WHAT YOU HAVE TO DO -> An exact copy of each line below is needed, with no images in it.
BEGIN RECORDS TO USE
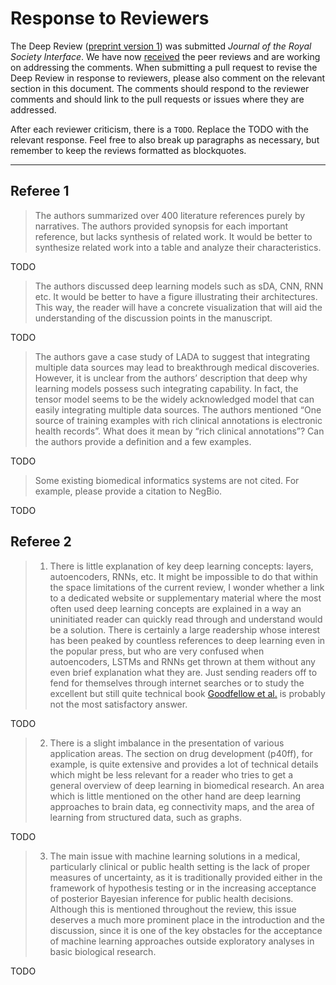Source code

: # Response to Reviewers

The Deep Review ([preprint version 1](https://www.biorxiv.org/content/early/2017/05/28/142760)) was submitted _Journal of the Royal Society Interface_.
We have now [received](https://github.com/greenelab/deep-review/issues/678) the peer reviews and are working on addressing the comments.
When submitting a pull request to revise the Deep Review in response to reviewers, please also comment on the relevant section in this document.
The comments should respond to the reviewer comments and should link to the pull requests or issues where they are addressed.

After each reviewer criticism, there is a `TODO`.
Replace the TODO with the relevant response.
Feel free to also break up paragraphs as necessary, but remember to keep the reviews formatted as blockquotes.

***

## Referee 1

> The authors summarized over 400 literature references purely by narratives. The authors provided synopsis for each important reference, but lacks synthesis of related work. It would be better to synthesize related work into a table and analyze their characteristics. 

TODO

> The authors discussed deep learning models such as sDA, CNN, RNN etc. It would be better to have a figure illustrating their architectures. This way, the reader will have a concrete visualization that will aid the understanding of the discussion points in the manuscript. 

TODO

> The authors gave a case study of LADA to suggest that integrating multiple data sources may lead to breakthrough medical discoveries. However, it is unclear from the authors’ description that deep why learning models possess such integrating capability. In fact, the tensor model seems to be the widely acknowledged model that can easily integrating multiple data sources. 
The authors mentioned “One source of training examples with rich clinical annotations is electronic health records”. What does it mean by “rich clinical annotations”? Can the authors provide a definition and a few examples. 

TODO

> Some existing biomedical informatics systems are not cited. For example, please provide a citation to NegBio. 

TODO

## Referee 2

> 1) There is little explanation of key deep learning concepts: layers, autoencoders, RNNs, etc. It might be impossible to do that within the space limitations of the current review, I wonder whether a link to a dedicated website or supplementary material where the most often used deep learning concepts are explained in a way an uninitiated reader can quickly read through and understand would be a solution. There is certainly a large readership whose interest has been peaked by countless references to deep learning even in the popular press, but who are very confused when autoencoders, LSTMs and RNNs get thrown at them without any even brief explanation what they are. Just sending readers off to fend for themselves through internet searches or to study the excellent but still quite technical book [Goodfellow et al.](http://www.deeplearningbook.org/ "Deep Learning. Ian Goodfellow, Yoshua Bengio, Aaron Courville. 2016") is probably not the most satisfactory answer. 

TODO

> 2) There is a slight imbalance in the presentation of various application areas. The section on drug development (p40ff), for example, is quite extensive and provides a lot of technical details which might be less relevant for a reader who tries to get a general overview of deep learning in biomedical research. An area which is little mentioned on the other hand are deep learning approaches to brain data, eg connectivity maps, and the area of learning from structured data, such as graphs. 

TODO

> 3)  The main issue with machine learning solutions in a medical, particularly clinical or public health setting is the lack of proper measures of uncertainty, as it is traditionally provided either in the framework of hypothesis testing or in the increasing acceptance of posterior Bayesian inference for public health decisions. Although this is mentioned throughout the review, this issue deserves a much more prominent place in the introduction and the discussion, since it is one of the key obstacles for the acceptance of machine learning approaches outside exploratory analyses in basic biological research.

TODO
END RECORDS TO USE
TASK SOLUTION ->
Source code

: # Response to Reviewers

The Deep Review ([preprint version 1](https://www.biorxiv.org/content/early/2017/05/28/142760)) was submitted _Journal of the Royal Society Interface_.
We have now [received](https://github.com/greenelab/deep-review/issues/678) the peer reviews and are working on addressing the comments.
When submitting a pull request to revise the Deep Review in response to reviewers, please also comment on the relevant section in this document.
The comments should respond to the reviewer comments and should link to the pull requests or issues where they are addressed.

After each reviewer criticism, there is a `TODO`.
Replace the TODO with the relevant response.
Feel free to also break up paragraphs as necessary, but remember to keep the reviews formatted as blockquotes.

***

## Referee 1

> The authors summarized over 400 literature references purely by narratives. The authors provided synopsis for each important reference, but lacks synthesis of related work. It would be better to synthesize related work into a table and analyze their characteristics. 

TODO

> The authors discussed deep learning models such as sDA, CNN, RNN etc. It would be better to have a figure illustrating their architectures. This way, the reader will have a concrete visualization that will aid the understanding of the discussion points in the manuscript. 

TODO

> The authors gave a case study of LADA to suggest that integrating multiple data sources may lead to breakthrough medical discoveries. However, it is unclear from the authors’ description that deep why learning models possess such integrating capability. In fact, the tensor model seems to be the widely acknowledged model that can easily integrating multiple data sources. 
The authors mentioned “One source of training examples with rich clinical annotations is electronic health records”. What does it mean by “rich clinical annotations”? Can the authors provide a definition and a few examples. 

TODO

> Some existing biomedical informatics systems are not cited. For example, please provide a citation to NegBio. 

TODO

## Referee 2

> 1) There is little explanation of key deep learning concepts: layers, autoencoders, RNNs, etc. It might be impossible to do that within the space limitations of the current review, I wonder whether a link to a dedicated website or supplementary material where the most often used deep learning concepts are explained in a way an uninitiated reader can quickly read through and understand would be a solution. There is certainly a large readership whose interest has been peaked by countless references to deep learning even in the popular press, but who are very confused when autoencoders, LSTMs and RNNs get thrown at them without any even brief explanation what they are. Just sending readers off to fend for themselves through internet searches or to study the excellent but still quite technical book [Goodfellow et al.](http://www.deeplearningbook.org/ "Deep Learning. Ian Goodfellow, Yoshua Bengio, Aaron Courville. 2016") is probably not the most satisfactory answer. 

TODO

> 2) There is a slight imbalance in the presentation of various application areas. The section on drug development (p40ff), for example, is quite extensive and provides a lot of technical details which might be less relevant for a reader who tries to get a general overview of deep learning in biomedical research. An area which is little mentioned on the other hand are deep learning approaches to brain data, eg connectivity maps, and the area of learning from structured data, such as graphs. 

TODO

> 3)  The main issue with machine learning solutions in a medical, particularly clinical or public health setting is the lack of proper measures of uncertainty, as it is traditionally provided either in the framework of hypothesis testing or in the increasing acceptance of posterior Bayesian inference for public health decisions. Although this is mentioned throughout the review, this issue deserves a much more prominent place in the introduction and the discussion, since it is one of the key obstacles for the acceptance of machine learning approaches outside exploratory analyses in basic biological research.

TODO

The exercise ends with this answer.